__WORKING DATA__.
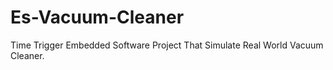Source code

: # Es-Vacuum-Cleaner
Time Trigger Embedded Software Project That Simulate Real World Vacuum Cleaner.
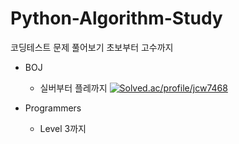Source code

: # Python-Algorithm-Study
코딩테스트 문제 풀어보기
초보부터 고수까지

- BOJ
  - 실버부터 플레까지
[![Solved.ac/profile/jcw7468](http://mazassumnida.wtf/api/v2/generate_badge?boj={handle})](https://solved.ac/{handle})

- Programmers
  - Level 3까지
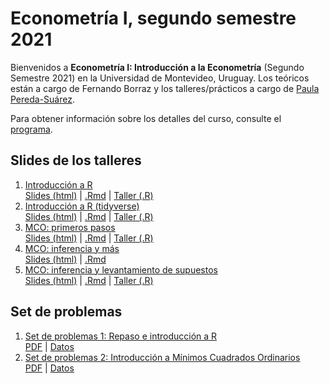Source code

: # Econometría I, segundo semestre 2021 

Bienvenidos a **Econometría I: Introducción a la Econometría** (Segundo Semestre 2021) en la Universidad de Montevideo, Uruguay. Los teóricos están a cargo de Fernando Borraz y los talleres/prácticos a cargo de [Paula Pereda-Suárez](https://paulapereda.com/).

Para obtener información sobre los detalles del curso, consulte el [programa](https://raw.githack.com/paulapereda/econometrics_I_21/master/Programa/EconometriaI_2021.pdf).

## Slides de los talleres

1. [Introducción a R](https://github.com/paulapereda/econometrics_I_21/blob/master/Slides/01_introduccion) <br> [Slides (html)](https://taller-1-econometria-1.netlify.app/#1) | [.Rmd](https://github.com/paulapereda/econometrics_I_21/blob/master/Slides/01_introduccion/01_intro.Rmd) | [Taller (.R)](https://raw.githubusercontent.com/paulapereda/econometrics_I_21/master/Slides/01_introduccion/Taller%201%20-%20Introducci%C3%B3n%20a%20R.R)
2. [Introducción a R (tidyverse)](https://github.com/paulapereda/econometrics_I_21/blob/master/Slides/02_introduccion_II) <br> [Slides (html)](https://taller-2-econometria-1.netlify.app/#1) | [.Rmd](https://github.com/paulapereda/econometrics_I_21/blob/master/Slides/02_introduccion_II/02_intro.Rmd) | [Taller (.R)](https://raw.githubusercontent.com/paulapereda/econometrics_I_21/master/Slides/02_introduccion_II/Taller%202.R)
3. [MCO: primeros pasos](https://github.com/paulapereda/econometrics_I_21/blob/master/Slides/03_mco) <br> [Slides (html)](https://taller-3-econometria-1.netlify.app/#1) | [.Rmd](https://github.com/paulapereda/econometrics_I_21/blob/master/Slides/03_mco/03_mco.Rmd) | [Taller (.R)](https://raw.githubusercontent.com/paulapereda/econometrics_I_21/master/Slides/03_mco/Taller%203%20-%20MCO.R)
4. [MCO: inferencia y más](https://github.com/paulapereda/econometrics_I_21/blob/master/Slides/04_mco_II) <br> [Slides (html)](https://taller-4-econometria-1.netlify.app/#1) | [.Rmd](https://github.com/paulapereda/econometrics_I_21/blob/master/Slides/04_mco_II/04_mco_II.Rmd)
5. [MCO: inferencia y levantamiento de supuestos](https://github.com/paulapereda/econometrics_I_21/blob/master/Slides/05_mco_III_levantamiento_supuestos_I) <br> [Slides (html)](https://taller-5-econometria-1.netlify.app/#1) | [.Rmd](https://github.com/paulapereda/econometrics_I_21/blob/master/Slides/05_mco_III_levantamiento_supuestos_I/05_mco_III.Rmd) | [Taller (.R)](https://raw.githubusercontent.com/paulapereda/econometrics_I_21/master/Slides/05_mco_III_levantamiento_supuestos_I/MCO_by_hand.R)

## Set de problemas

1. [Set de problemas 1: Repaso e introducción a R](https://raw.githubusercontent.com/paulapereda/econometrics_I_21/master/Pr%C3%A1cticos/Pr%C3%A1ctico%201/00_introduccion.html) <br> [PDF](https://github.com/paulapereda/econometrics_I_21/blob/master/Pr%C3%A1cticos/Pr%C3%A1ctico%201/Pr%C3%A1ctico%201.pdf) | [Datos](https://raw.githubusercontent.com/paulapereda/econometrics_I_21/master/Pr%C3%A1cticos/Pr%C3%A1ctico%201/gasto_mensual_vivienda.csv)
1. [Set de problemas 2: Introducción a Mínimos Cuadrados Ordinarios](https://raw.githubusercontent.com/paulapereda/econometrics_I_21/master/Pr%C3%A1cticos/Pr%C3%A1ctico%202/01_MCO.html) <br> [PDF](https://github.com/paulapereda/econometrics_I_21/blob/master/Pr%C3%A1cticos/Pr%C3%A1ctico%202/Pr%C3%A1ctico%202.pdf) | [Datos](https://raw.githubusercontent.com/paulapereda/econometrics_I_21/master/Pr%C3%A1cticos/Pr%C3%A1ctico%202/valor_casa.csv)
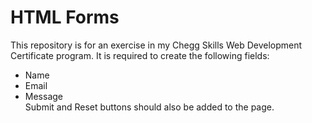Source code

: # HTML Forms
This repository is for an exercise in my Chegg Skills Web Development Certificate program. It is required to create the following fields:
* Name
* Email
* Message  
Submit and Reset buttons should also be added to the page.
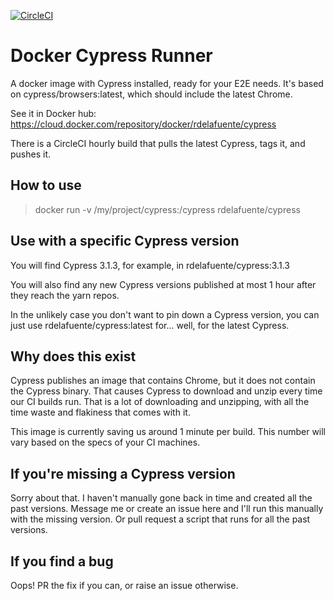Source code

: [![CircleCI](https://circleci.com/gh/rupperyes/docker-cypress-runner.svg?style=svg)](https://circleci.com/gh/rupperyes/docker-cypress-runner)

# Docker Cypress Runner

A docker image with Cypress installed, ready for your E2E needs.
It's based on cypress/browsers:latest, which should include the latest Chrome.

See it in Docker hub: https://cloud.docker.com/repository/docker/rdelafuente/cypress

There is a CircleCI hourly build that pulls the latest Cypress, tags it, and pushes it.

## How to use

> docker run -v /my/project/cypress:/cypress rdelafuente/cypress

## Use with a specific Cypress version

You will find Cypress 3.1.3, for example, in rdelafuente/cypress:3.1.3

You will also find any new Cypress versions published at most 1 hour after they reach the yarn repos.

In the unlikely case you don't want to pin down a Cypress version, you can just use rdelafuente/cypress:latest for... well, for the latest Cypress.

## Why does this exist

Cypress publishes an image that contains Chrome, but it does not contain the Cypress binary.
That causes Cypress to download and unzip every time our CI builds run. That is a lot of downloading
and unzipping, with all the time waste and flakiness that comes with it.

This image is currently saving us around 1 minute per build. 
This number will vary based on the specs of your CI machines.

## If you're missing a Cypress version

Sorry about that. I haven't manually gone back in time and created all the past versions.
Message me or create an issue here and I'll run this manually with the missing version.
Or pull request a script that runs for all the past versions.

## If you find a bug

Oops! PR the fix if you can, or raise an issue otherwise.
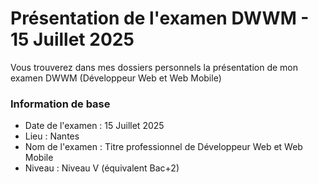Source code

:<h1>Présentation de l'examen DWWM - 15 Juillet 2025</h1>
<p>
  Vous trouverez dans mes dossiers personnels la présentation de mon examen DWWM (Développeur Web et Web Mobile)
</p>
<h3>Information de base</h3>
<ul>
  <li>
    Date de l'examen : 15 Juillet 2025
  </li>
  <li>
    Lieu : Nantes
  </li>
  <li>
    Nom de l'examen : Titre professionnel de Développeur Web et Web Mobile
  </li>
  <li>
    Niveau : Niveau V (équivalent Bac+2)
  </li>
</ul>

__WORK INSTRUCTIONS__. Print again, exactly, the lines of the records above from the first line through the line with "3. [MCO: primeros". No pictures.

__YOUR RESPONSE__.
Source code

: # Es-Vacuum-Cleaner
Time Trigger Embedded Software Project That Simulate Real World Vacuum Cleaner.
Source code

: # Python-Algorithm-Study
코딩테스트 문제 풀어보기
초보부터 고수까지

- BOJ
  - 실버부터 플레까지
[![Solved.ac/profile/jcw7468](http://mazassumnida.wtf/api/v2/generate_badge?boj={handle})](https://solved.ac/{handle})

- Programmers
  - Level 3까지
Source code

: # Econometría I, segundo semestre 2021 

Bienvenidos a **Econometría I: Introducción a la Econometría** (Segundo Semestre 2021) en la Universidad de Montevideo, Uruguay. Los teóricos están a cargo de Fernando Borraz y los talleres/prácticos a cargo de [Paula Pereda-Suárez](https://paulapereda.com/).

Para obtener información sobre los detalles del curso, consulte el [programa](https://raw.githack.com/paulapereda/econometrics_I_21/master/Programa/EconometriaI_2021.pdf).

## Slides de los talleres

1. [Introducción a R](https://github.com/paulapereda/econometrics_I_21/blob/master/Slides/01_introduccion) <br> [Slides (html)](https://taller-1-econometria-1.netlify.app/#1) | [.Rmd](https://github.com/paulapereda/econometrics_I_21/blob/master/Slides/01_introduccion/01_intro.Rmd) | [Taller (.R)](https://raw.githubusercontent.com/paulapereda/econometrics_I_21/master/Slides/01_introduccion/Taller%201%20-%20Introducci%C3%B3n%20a%20R.R)
2. [Introducción a R (tidyverse)](https://github.com/paulapereda/econometrics_I_21/blob/master/Slides/02_introduccion_II) <br> [Slides (html)](https://taller-2-econometria-1.netlify.app/#1) | [.Rmd](https://github.com/paulapereda/econometrics_I_21/blob/master/Slides/02_introduccion_II/02_intro.Rmd) | [Taller (.R)](https://raw.githubusercontent.com/paulapereda/econometrics_I_21/master/Slides/02_introduccion_II/Taller%202.R)
3. [MCO: primeros pasos](https://github.com/paulapereda/econometrics_I_21/blob/master/Slides/03_mco) <br> [Slides (html)](https://taller-3-econometria-1.netlify.app/#1) | [.Rmd](https://github.com/paulapereda/econometrics_I_21/blob/master/Slides/03_mco/03_mco.Rmd) | [Taller (.R)](https://raw.githubusercontent.com/paulapereda/econometrics_I_21/master/Slides/03_mco/Taller%203%20-%20MCO.R)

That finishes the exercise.